C'est triste, mais c'est aussi révoltant. Les personnes se rassemblant à nouveau dans un nombre croissant, sont les perdants de la nation. Ce n'est pas la peine de discuter avec eux sur des sujets comme «les réfugiés» ou «l'Islam», ces sujets ne sont que les sujets porteurs pour un «mouvement» de personnes qui ont probablement raison de se lamenter sur leur triste destin. Ces manifestations sont le cri de ceux à qui on avait promis, il y a 25 ans, des «paysages fleurissants» pour les abandonner avec le «Hartz IV», cette aide sociale qui ne suffit ni pour vivre, ni pour mourir. Mais le fait que des empoisonneurs du peuple aient rassemblé ces pauvres existences autour d'un sujet qui est la «xénophobie» appelle une réaction déterminée.
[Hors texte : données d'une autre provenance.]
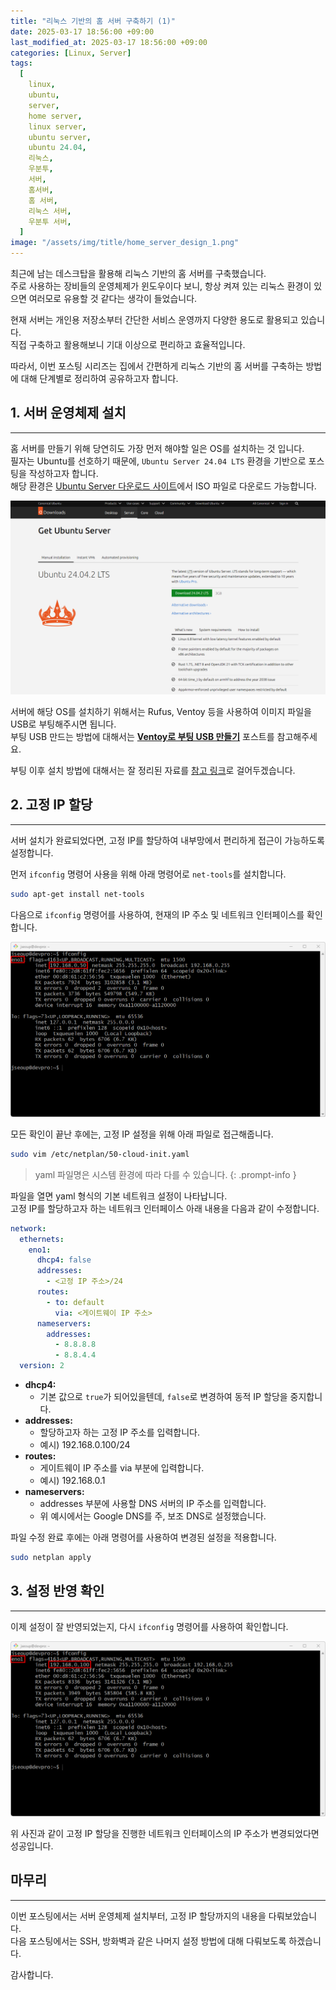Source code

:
 ```yaml
---
title: "리눅스 기반의 홈 서버 구축하기 (1)"
date: 2025-03-17 18:56:00 +09:00
last_modified_at: 2025-03-17 18:56:00 +09:00
categories: [Linux, Server]
tags:
  [
    linux,
    ubuntu,
    server,
    home server,
    linux server,
    ubuntu server,
    ubuntu 24.04,
    리눅스,
    우분투,
    서버,
    홈서버,
    홈 서버,
    리눅스 서버,
    우분투 서버,
  ]
image: "/assets/img/title/home_server_design_1.png"
---
```


최근에 남는 데스크탑을 활용해 리눅스 기반의 홈 서버를 구축했습니다.  
주로 사용하는 장비들의 운영체제가 윈도우이다 보니, 항상 켜져 있는 리눅스 환경이 있으면 여러모로 유용할 것 같다는 생각이 들었습니다.  

현재 서버는 개인용 저장소부터 간단한 서비스 운영까지 다양한 용도로 활용되고 있습니다.  
직접 구축하고 활용해보니 기대 이상으로 편리하고 효율적입니다.  

따라서, 이번 포스팅 시리즈는 집에서 간편하게 리눅스 기반의 홈 서버를 구축하는 방법에 대해 단계별로 정리하여 공유하고자 합니다.  

## 1. 서버 운영체제 설치
---
홈 서버를 만들기 위해 당연히도 가장 먼저 해야할 일은 OS를 설치하는 것 입니다.  
필자는 Ubuntu를 선호하기 때문에, `Ubuntu Server 24.04 LTS` 환경을 기반으로 포스팅을 작성하고자 합니다.  
해당 환경은 [Ubuntu Server 다운로드 사이트](https://ubuntu.com/download/server)에서 ISO 파일로 다운로드 가능합니다.  

![ubuntu_server_download_site](/assets/img/posts/linux/server/ubuntu_server_download_site.png)  

서버에 해당 OS를 설치하기 위해서는 Rufus, Ventoy 등을 사용하여 이미지 파일을 USB로 부팅해주시면 됩니다.  
부팅 USB 만드는 방법에 대해서는 **[Ventoy로 부팅 USB 만들기](https://devpro.kr/posts/Ventoy%EB%A1%9C-%EB%B6%80%ED%8C%85-USB-%EB%A7%8C%EB%93%A4%EA%B8%B0/)** 포스트를 참고해주세요.  

부팅 이후 설치 방법에 대해서는 잘 정리된 자료를 [참고 링크](https://svrforum.com/svr/1396478)로 걸어두겠습니다.  

## 2. 고정 IP 할당
---
서버 설치가 완료되었다면, 고정 IP를 할당하여 내부망에서 편리하게 접근이 가능하도록 설정합니다.  

먼저 `ifconfig` 명령어 사용을 위해 아래 명령어로 `net-tools`를 설치합니다.  

```bash
sudo apt-get install net-tools
```

다음으로 `ifconfig` 명령어를 사용하여, 현재의 IP 주소 및 네트워크 인터페이스를 확인합니다.  

![ifconfig_before](/assets/img/posts/linux/server/ifconfig_before.png)  

모든 확인이 끝난 후에는, 고정 IP 설정을 위해 아래 파일로 접근해줍니다.  

```bash
sudo vim /etc/netplan/50-cloud-init.yaml
```

> yaml 파일명은 시스템 환경에 따라 다를 수 있습니다.
{: .prompt-info }

파일을 열면 yaml 형식의 기본 네트워크 설정이 나타납니다.  
고정 IP를 할당하고자 하는 네트워크 인터페이스 아래 내용을 다음과 같이 수정합니다.  

```yaml
network:
  ethernets:
    eno1:
      dhcp4: false
      addresses:
        - <고정 IP 주소>/24
      routes:
        - to: default
          via: <게이트웨이 IP 주소>
      nameservers:
        addresses:
          - 8.8.8.8
          - 8.8.4.4
  version: 2
```

* **dhcp4:**
  * 기본 값으로 `true`가 되어있을텐데, `false`로 변경하여 동적 IP 할당을 중지합니다.
* **addresses:**
  * 할당하고자 하는 고정 IP 주소를 입력합니다.
  * 예시) 192.168.0.100/24
* **routes:**
  * 게이트웨이 IP 주소를 via 부분에 입력합니다.
  * 예시) 192.168.0.1
* **nameservers:**
  * addresses 부분에 사용할 DNS 서버의 IP 주소를 입력합니다.
  * 위 예시에서는 Google DNS를 주, 보조 DNS로 설정했습니다.

파일 수정 완료 후에는 아래 명령어를 사용하여 변경된 설정을 적용합니다.  

```bash
sudo netplan apply
```

## 3. 설정 반영 확인
---
이제 설정이 잘 반영되었는지, 다시 `ifconfig` 명령어를 사용하여 확인합니다.  

![ifconfig_after](/assets/img/posts/linux/server/ifconfig_after.png)  

위 사진과 같이 고정 IP 할당을 진행한 네트워크 인터페이스의 IP 주소가 변경되었다면 성공입니다.  

## 마무리
---
이번 포스팅에서는 서버 운영체제 설치부터, 고정 IP 할당까지의 내용을 다뤄보았습니다.  
다음 포스팅에서는 SSH, 방화벽과 같은 나머지 설정 방법에 대해 다뤄보도록 하겠습니다.  

감사합니다.  
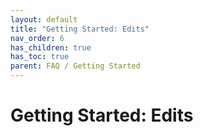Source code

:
 ```yaml
---
layout: default
title: "Getting Started: Edits"
nav_order: 6
has_children: true
has_toc: true
parent: FAQ / Getting Started
---
```


# Getting Started: Edits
Bien sûr, le fondateur de la «Pegida» Lutz Bachmann aurait eu du mal à rassembler plus de 35 âmes autour d'un sujet comme, disons, l'impôt à payer à l'église. Depuis l'unification allemande, la xénophobie est un sujet porteur à l'est de l'Allemagne, là où le grand frère à Moscou avait imposé pendant de longues années le sujet de la «solidarité internationale», mais où on n'était pas solidaire au fond du cœur. On l'a vu clairement en 1989 à Rostock-Lichtenhagen, lorsqu'une foule prise par la folie a failli incendier un bâtiment où vivaient des Vietnamiens. Nous n'avons pas oublié ces images, surtout celle de ce jeune homme portant un jogging, faisant le salut des nazis en se pissant dessus, tellement il était pris par la grandeur du moment. Si ce n'était pas aussi sérieux, ce serait presque marrant.
En vérité, la «Pegida» n'est pas contre les étrangers, la «Pegida» est contre tout. Contre des politiques qui mentent. Contre les médias qui mentent. Contre Hartz IV. Bien entendu, aussi contre les étrangers. Contre les équipes de football qui ont le malheur de devoir affronter le Dynamo Dresden chez lui. Contre la police. Contre le capital. Contre les gens de la gauche. Contre ceux qui vont sur la pelouse malgré les panneaux d'interdiction. C'est le côté moche de l'âme allemande qui se manifeste à Dresde.
Étrangement, les «Pegidas» à Dresde sont ce que les punks étaient à Berlin au début des années 70. Ils cherchent à provoquer pour que l'on constate qu'ils existent, pour que la société cesse de nier leur existence, pour que l'on s'occupe d'eux. Seulement, les punks à Berlin se sont eux-mêmes transpercé la joue, tandis que les pauvres existences à Dresde ne s'auto-mutilient pas, mais ils s'attaquent violemment à tout ce qu'ils pensent «détester», ignorant qu'ils se détenstent en premier lieu eux-mêmes et leur triste existence rythmée par le divertissement des «manifestations du lundi».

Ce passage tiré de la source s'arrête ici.